TASK BRIEF. For each line below that includes the string "section", show the whole line.

DATA.
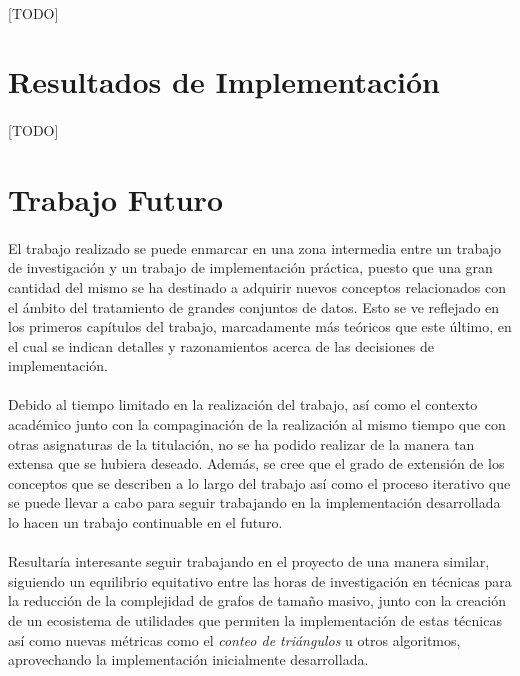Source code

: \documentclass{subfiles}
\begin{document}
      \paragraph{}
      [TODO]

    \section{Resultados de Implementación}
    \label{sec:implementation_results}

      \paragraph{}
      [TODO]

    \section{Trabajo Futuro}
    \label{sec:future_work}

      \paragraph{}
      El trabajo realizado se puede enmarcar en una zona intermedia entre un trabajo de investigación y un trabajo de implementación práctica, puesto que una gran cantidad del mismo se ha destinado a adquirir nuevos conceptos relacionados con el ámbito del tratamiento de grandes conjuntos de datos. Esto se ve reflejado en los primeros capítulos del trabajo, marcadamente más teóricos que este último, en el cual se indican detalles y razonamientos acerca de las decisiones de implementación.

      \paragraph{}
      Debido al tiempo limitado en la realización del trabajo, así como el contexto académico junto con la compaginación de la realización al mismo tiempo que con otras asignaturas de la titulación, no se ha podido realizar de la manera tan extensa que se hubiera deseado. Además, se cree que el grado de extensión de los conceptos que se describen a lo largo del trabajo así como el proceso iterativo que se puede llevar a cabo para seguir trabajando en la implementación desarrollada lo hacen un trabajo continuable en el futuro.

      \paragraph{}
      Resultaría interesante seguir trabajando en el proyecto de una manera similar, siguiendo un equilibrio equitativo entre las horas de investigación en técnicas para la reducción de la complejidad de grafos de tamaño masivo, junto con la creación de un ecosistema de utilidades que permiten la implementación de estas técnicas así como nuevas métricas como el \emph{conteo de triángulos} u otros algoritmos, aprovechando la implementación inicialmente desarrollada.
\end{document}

ANSWER TO THIS TASK.
    \section{Resultados de Implementación}
    \section{Trabajo Futuro}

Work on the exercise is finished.